The relationship that Islam and democracy have in the contemporary world and modern-day politics is one that is rather complicated (Esposito & Voll 2001). There are many perspectives regarding the coexistence of Islam and democracy. On the one hand, “many prominent Islamic intellectuals and groups argue that Islam and democracy are compatible” (Esposito & Voll 2001). On the other hand, there are others who see the democratization of Islam as a threat, that it may promote an even more “virulent anti-Westernism” view or others who see the two as “inherently antithetical” due to the different beliefs that the two promote (Espositio & Piscatori 1991: 428). Esposito and Voll present the idea that “the Muslim world is not ideological monolithic” and therefore “presents a broad spectrum of perspectives ranging from the extremes of those who deny a connection between Islam and democracy to those who argue that Islam requires a democratic system” (2001). In addition to this, they argue that there are perspectives that lie in between the two extremes that consist of Muslims in Muslim-majority states who believe that “Islam is a support for democracy” despite the fact that their political system and governance is not overtly recognized as democratic (Esposito & Voll 2001).
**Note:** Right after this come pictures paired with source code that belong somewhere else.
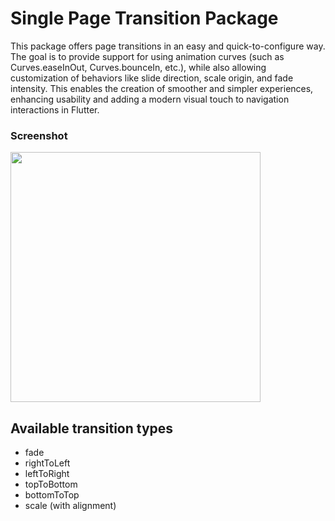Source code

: # Single Page Transition Package
This package offers page transitions in an easy and quick-to-configure way. The goal is to provide support for using animation curves (such as Curves.easeInOut, Curves.bounceIn, etc.), while also allowing customization of behaviors like slide direction, scale origin, and fade intensity. This enables the creation of smoother and simpler experiences, enhancing usability and adding a modern visual touch to navigation interactions in Flutter.

### Screenshot
<img src="https://leonardopinho.com/simple_page_transition/plugin_transitions.gif" height="400em" />


## Available transition types
- fade
- rightToLeft
- leftToRight
- topToBottom
- bottomToTop
- scale (with alignment)

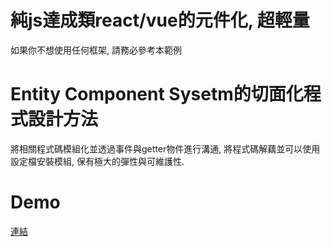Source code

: # 純js達成類react/vue的元件化, 超輕量
如果你不想使用任何框架, 請務必參考本範例

# Entity Component Sysetm的切面化程式設計方法
將相關程式碼模組化並透過事件與getter物件進行溝通, 將程式碼解藕並可以使用設定檔安裝模組, 保有極大的彈性與可維護性. 

# Demo
[連結](https://hanyu1983.github.io/HanWork/www/purlJsFramework/index.html)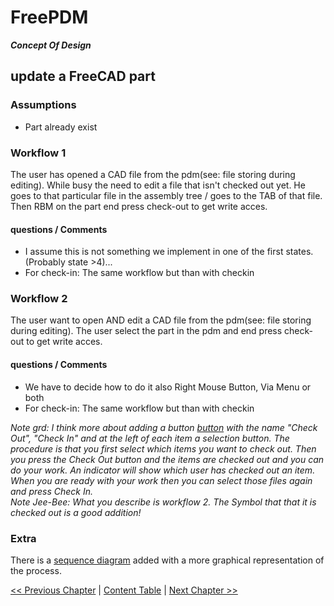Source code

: # FreePDM
***Concept Of Design***

## update a FreeCAD part


### Assumptions

- Part already exist

### Workflow 1

The user has opened a CAD file from the pdm(see: file storing during editing). While busy the need to edit a file that isn't checked out yet. He goes to that particular file in the assembly tree / goes to the TAB of that file. Then RBM on the part end press check-out to get write acces.

#### questions / Comments

- I assume this is not something we implement in one of the first states.(Probably state >4)...
- For check-in: The same workflow but than with checkin

### Workflow 2

The user want to open AND edit a CAD file from the pdm(see: file storing during editing). The user select the part in the pdm and end press check-out to get write acces.

#### questions / Comments

- We have to decide how to do it also Right Mouse Button, Via Menu or both
- For check-in: The same workflow but than with checkin

_Note grd: I think more about adding a button [button](../FreePDM_CoD-Figures/check-in-out.png) with the name "Check Out", "Check In" and at the left of each item a selection button. The procedure is that you first select which items you want to check out. Then you press the Check Out button and the items are checked out and you can do your work. An indicator will show which user has checked out an item. When you are ready with your work then you can select those files again and press Check In._  
_Note Jee-Bee: What you describe is workflow 2. The Symbol that that it is checked out is a good addition!_


### Extra
There is a [sequence diagram](../FreePDM_CoD-Figures/SEQ_CheckIn-CheckOut.png) added with a more graphical representation of the process.

[<< Previous Chapter](FreePDM_01-RequestedInformation.md) | [Content Table](README.md) | [Next Chapter >>](FreePDM_03-DesignDecisions.md)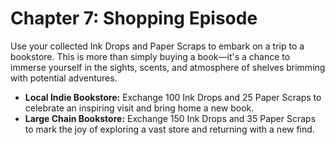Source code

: # Chapter 7: Shopping Episode
Use your collected Ink Drops and Paper Scraps to embark on a trip to a bookstore. This is more than simply buying a book—it's a chance to immerse yourself in the sights, scents, and atmosphere of shelves brimming with potential adventures.

* **Local Indie Bookstore:** Exchange 100 Ink Drops and 25 Paper Scraps to celebrate an inspiring visit and bring home a new book.
* **Large Chain Bookstore:** Exchange 150 Ink Drops and 35 Paper Scraps to mark the joy of exploring a vast store and returning with a new find.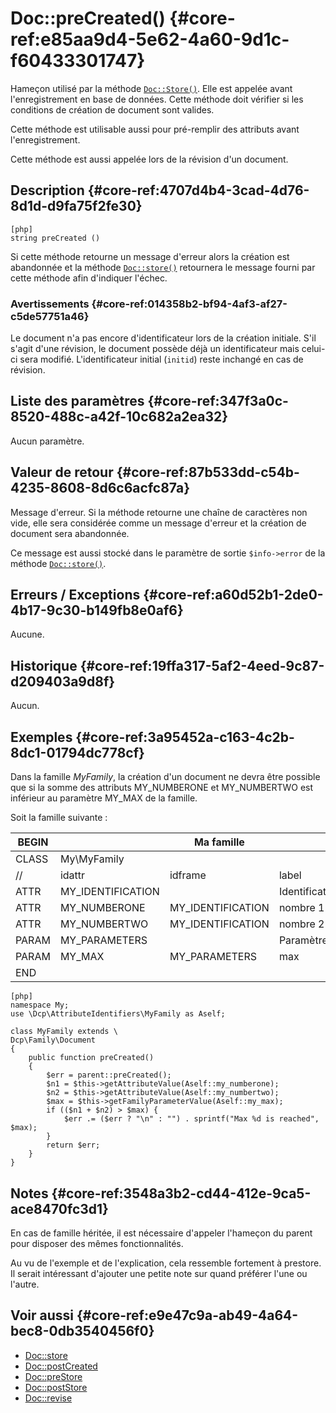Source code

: # Doc::preCreated() {#core-ref:e85aa9d4-5e62-4a60-9d1c-f60433301747}

<div class="short-description" markdown="1">

Hameçon utilisé par la méthode [`Doc::Store()`][docstore]. Elle est appelée
avant l'enregistrement en base de données. Cette méthode doit vérifier si les
conditions de création de document sont valides.

Cette méthode est utilisable aussi pour pré-remplir des attributs avant
l'enregistrement.

Cette méthode est aussi appelée lors de la révision d'un document.

</div>


## Description {#core-ref:4707d4b4-3cad-4d76-8d1d-d9fa75f2fe30}

    [php]
    string preCreated ()

Si cette méthode retourne un message d'erreur alors la création est abandonnée
et la méthode [`Doc::store()`][docstore] retournera le message fourni par cette
méthode afin d'indiquer l'échec.

### Avertissements {#core-ref:014358b2-bf94-4af3-af27-c5de57751a46}

Le document n'a pas encore d'identificateur lors de la création initiale. S'il
s'agit d'une révision, le document possède déjà un identificateur mais celui-ci
sera modifié. L'identificateur initial (`initid`) reste inchangé en cas de
révision.

## Liste des paramètres {#core-ref:347f3a0c-8520-488c-a42f-10c682a2ea32}

Aucun paramètre.

## Valeur de retour {#core-ref:87b533dd-c54b-4235-8608-8d6c6acfc87a}

Message d'erreur. Si la méthode retourne une chaîne de caractères non vide, elle
sera considérée comme un message d'erreur et la création de document sera
abandonnée.

Ce message est aussi stocké dans le paramètre de sortie `$info->error` de la
méthode [`Doc::store()`][docstore].

## Erreurs / Exceptions {#core-ref:a60d52b1-2de0-4b17-9c30-b149fb8e0af6}

Aucune.

## Historique {#core-ref:19ffa317-5af2-4eed-9c87-d209403a9d8f}

Aucun.

## Exemples {#core-ref:3a95452a-c163-4c2b-8dc1-01794dc778cf}

Dans la famille _MyFamily_, la création d'un document ne devra être possible que
si la somme des attributs MY_NUMBERONE et MY_NUMBERTWO est inférieur au
paramètre MY_MAX de la famille.

Soit la famille suivante :

| BEGIN |                   |     Ma famille    |                |     | MYFAMILY |       |     |     |
| ----- | ----------------- | ----------------- | -------------- | --- | -------- | ----- | --- | --- |
| CLASS | My\MyFamily       |                   |                |     |          |       |     |     |
| //    | idattr            | idframe           | label          | T   | A        | type  | ord | vis |
| ATTR  | MY_IDENTIFICATION |                   | Identification | N   | N        | frame | 10  | W   |
| ATTR  | MY_NUMBERONE      | MY_IDENTIFICATION | nombre 1       | Y   | N        | int   | 20  | W   |
| ATTR  | MY_NUMBERTWO      | MY_IDENTIFICATION | nombre 2       | N   | N        | int   | 30  | W   |
| PARAM | MY_PARAMETERS     |                   | Paramètres     | N   | N        | frame | 10  | W   |
| PARAM | MY_MAX            | MY_PARAMETERS     | max            | N   | N        | int   | 20  | W   |
| END   |                   |                   |                |     |          |       |     |     |


    [php]
    namespace My;
    use \Dcp\AttributeIdentifiers\MyFamily as Aself;
    
    class MyFamily extends \
    Dcp\Family\Document
    {
        public function preCreated()
        {
            $err = parent::preCreated();
            $n1 = $this->getAttributeValue(Aself::my_numberone);
            $n2 = $this->getAttributeValue(Aself::my_numbertwo);
            $max = $this->getFamilyParameterValue(Aself::my_max);
            if (($n1 + $n2) > $max) {
                $err .= ($err ? "\n" : "") . sprintf("Max %d is reached", $max);
            }
            return $err;
        }
    }

## Notes {#core-ref:3548a3b2-cd44-412e-9ca5-ace8470fc3d1}

En cas de famille héritée, il est nécessaire d'appeler l'hameçon du parent pour
disposer des mêmes fonctionnalités.

<span class="fixme" data-assignedto="EBR">Au vu de l'exemple et de
l'explication, cela ressemble fortement à prestore. Il serait intéressant
d'ajouter une petite note sur quand préférer l'une ou l'autre.</span>

## Voir aussi {#core-ref:e9e47c9a-ab49-4a64-bec8-0db3540456f0}

*   [Doc::store][docstore]
*   [Doc::postCreated][docpostcreated]
*   [Doc::preStore][docprestore]
*   [Doc::postStore][docpoststore]
*   [Doc::revise][docrevise]

<!-- links -->
[docstore]:         #core-ref:b8540d13-ece6-4e9e-9b72-6a56bca9da12
[docpostcreated]:   #core-ref:b8f80e6b-a374-4bf4-bc76-47290cd69c45 "Hameçon Doc::postCreated()"
[docpoststore]:     #core-ref:99520a31-0aef-4bc6-b20a-114737059d17 "Hameçon Doc::postStore()"
[docprestore]:      #core-ref:3517da95-82fe-4adb-8bc4-ef49ca55edb0 "Hameçon Doc::preStore()"
[docprecreated]:    #core-ref:e85aa9d4-5e62-4a60-9d1c-f60433301747 "Hameçon Doc::preCreated()"
[docprerefresh]:    #core-ref:580d6be1-6b6a-439b-abd7-34b26cfaf2e5 "Hameçon Doc::preRefresh()"
[docpostrefresh]:   #core-ref:9352c534-3691-41e3-b293-599db8e9a4fd "Hameçon Doc::postRefresh()"
[docrevise]:        #core-ref:882e3730-0483-4dbc-9b9d-0d0b5cc31d38


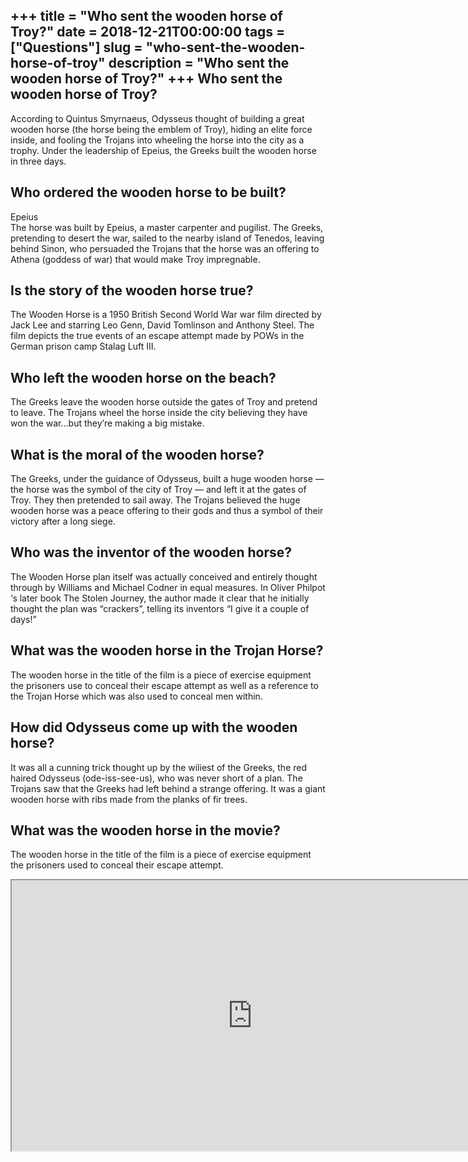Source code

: +++
title = "Who sent the wooden horse of Troy?"
date = 2018-12-21T00:00:00
tags = ["Questions"]
slug = "who-sent-the-wooden-horse-of-troy"
description = "Who sent the wooden horse of Troy?"
+++
Who sent the wooden horse of Troy?
----------------------------------

According to Quintus Smyrnaeus, Odysseus thought of building a great wooden horse (the horse being the emblem of Troy), hiding an elite force inside, and fooling the Trojans into wheeling the horse into the city as a trophy. Under the leadership of Epeius, the Greeks built the wooden horse in three days.

Who ordered the wooden horse to be built?
-----------------------------------------

Epeius  
The horse was built by Epeius, a master carpenter and pugilist. The Greeks, pretending to desert the war, sailed to the nearby island of Tenedos, leaving behind Sinon, who persuaded the Trojans that the horse was an offering to Athena (goddess of war) that would make Troy impregnable.

Is the story of the wooden horse true?
--------------------------------------

The Wooden Horse is a 1950 British Second World War war film directed by Jack Lee and starring Leo Genn, David Tomlinson and Anthony Steel. The film depicts the true events of an escape attempt made by POWs in the German prison camp Stalag Luft III.

Who left the wooden horse on the beach?
---------------------------------------

The Greeks leave the wooden horse outside the gates of Troy and pretend to leave. The Trojans wheel the horse inside the city believing they have won the war…but they’re making a big mistake.

What is the moral of the wooden horse?
--------------------------------------

The Greeks, under the guidance of Odysseus, built a huge wooden horse — the horse was the symbol of the city of Troy — and left it at the gates of Troy. They then pretended to sail away. The Trojans believed the huge wooden horse was a peace offering to their gods and thus a symbol of their victory after a long siege.

Who was the inventor of the wooden horse?
-----------------------------------------

The Wooden Horse plan itself was actually conceived and entirely thought through by Williams and Michael Codner in equal measures. In Oliver Philpot ‘s later book The Stolen Journey, the author made it clear that he initially thought the plan was “crackers”, telling its inventors “I give it a couple of days!”

What was the wooden horse in the Trojan Horse?
----------------------------------------------

The wooden horse in the title of the film is a piece of exercise equipment the prisoners use to conceal their escape attempt as well as a reference to the Trojan Horse which was also used to conceal men within.

How did Odysseus come up with the wooden horse?
-----------------------------------------------

It was all a cunning trick thought up by the wiliest of the Greeks, the red haired Odysseus (ode-iss-see-us), who was never short of a plan. The Trojans saw that the Greeks had left behind a strange offering. It was a giant wooden horse with ribs made from the planks of fir trees.

What was the wooden horse in the movie?
---------------------------------------

The wooden horse in the title of the film is a piece of exercise equipment the prisoners used to conceal their escape attempt.

<iframe allow="accelerometer; autoplay; clipboard-write; encrypted-media; gyroscope; picture-in-picture" allowfullscreen="" class="__youtube_prefs__  epyt-is-override  no-lazyload" data-no-lazy="1" data-origheight="433" data-origwidth="770" data-skipgform_ajax_framebjll="" height="433" id="_ytid_93719" loading="lazy" src="https://www.youtube.com/embed/zKLH-N_X5j4?enablejsapi=1&autoplay=0&cc_load_policy=0&cc_lang_pref=&iv_load_policy=1&loop=0&modestbranding=0&rel=1&fs=1&playsinline=0&autohide=2&theme=dark&color=red&controls=1&" title="YouTube player" width="770"></iframe>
Having laid out the range of different opinions and stances on the compatibility of Islam and democracy, it is important to note that this chapter will not deal with every single argument present in the ongoing debate of the relationship between Islam and democracy but rather focus on the main substantial points. Khan, in his book Islamic Democratic Discourse, identifies two main schools of thought of Islamic political theory. First there are the political Islamists who “advocate the establishment of an Islamic state, an authoritarian and ideological entity whose central concepts are ‘al-Hakimiyyah’ (the sovereignty of God) and ‘Sharia’ (the law of God)” (Khan 2006: 160). The second school of thought is that of liberal Muslims who “advocate an Islamic democracy whose central themes are ‘Shura’ (consultation) and ‘Sahifat al Madinah’ (Constitutionalism a la the Compact of Medina)” (Khan 2006: 160). It is significant to note that political Islamists do conceive the concept of Shura as a vital component of their Islamic state, but for them “consultative governance is not necessary for legitimacy, since legitimacy comes from the enforcement of the Sharia, regardless of the will of the people” (Khan 2006: 160). For liberal Muslim scholars, on the other hand, “Shura is a paramount and Sharia too must be arrived at through consultative processes and not taken as given” (Khan 2006: 160).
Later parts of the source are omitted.